◆ **EXERCISE OBJECTIVE**: Return the lines below exactly, from the first one through the line that has "## 第一章　总　　则". Leave out everything after it.

◆ **RECORD EXTRACTS**:
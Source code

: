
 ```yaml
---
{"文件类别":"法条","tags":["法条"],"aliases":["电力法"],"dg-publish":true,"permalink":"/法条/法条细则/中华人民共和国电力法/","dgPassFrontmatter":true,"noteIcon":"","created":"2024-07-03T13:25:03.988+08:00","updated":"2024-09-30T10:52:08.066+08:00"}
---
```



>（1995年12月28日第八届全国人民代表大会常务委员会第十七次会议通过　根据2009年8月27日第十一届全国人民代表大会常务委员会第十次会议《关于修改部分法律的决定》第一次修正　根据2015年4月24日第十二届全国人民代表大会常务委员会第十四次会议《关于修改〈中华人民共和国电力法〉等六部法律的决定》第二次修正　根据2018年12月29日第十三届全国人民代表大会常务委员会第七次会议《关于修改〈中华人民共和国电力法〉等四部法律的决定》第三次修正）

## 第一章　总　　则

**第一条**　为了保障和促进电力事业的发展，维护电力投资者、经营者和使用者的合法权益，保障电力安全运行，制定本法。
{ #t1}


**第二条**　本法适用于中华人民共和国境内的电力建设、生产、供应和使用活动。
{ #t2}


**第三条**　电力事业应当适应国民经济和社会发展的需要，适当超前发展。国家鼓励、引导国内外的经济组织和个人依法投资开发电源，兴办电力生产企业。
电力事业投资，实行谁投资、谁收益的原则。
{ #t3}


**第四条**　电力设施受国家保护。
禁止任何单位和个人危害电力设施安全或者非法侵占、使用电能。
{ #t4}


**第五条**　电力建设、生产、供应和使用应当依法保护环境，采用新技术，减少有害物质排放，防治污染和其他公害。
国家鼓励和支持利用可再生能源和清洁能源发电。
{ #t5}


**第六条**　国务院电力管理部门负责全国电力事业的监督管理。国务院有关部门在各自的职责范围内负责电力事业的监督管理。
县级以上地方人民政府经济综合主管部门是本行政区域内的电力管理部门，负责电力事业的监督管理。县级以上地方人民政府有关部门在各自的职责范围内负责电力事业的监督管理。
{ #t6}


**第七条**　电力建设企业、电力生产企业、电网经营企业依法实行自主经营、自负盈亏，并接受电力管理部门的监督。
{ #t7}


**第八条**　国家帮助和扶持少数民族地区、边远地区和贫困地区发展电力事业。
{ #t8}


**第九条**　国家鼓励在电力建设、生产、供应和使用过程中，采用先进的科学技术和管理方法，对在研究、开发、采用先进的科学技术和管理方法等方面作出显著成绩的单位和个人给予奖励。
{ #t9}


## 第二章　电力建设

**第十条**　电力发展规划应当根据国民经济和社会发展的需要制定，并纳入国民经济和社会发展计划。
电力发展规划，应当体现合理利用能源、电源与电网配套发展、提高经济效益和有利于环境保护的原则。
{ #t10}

◆ **RESPONSE BELOW**:
Source code

:
 ```yaml
---
{"文件类别":"法条","tags":["法条"],"aliases":["电力法"],"dg-publish":true,"permalink":"/法条/法条细则/中华人民共和国电力法/","dgPassFrontmatter":true,"noteIcon":"","created":"2024-07-03T13:25:03.988+08:00","updated":"2024-09-30T10:52:08.066+08:00"}
---
```



>（1995年12月28日第八届全国人民代表大会常务委员会第十七次会议通过　根据2009年8月27日第十一届全国人民代表大会常务委员会第十次会议《关于修改部分法律的决定》第一次修正　根据2015年4月24日第十二届全国人民代表大会常务委员会第十四次会议《关于修改〈中华人民共和国电力法〉等六部法律的决定》第二次修正　根据2018年12月29日第十三届全国人民代表大会常务委员会第七次会议《关于修改〈中华人民共和国电力法〉等四部法律的决定》第三次修正）

## 第一章　总　　则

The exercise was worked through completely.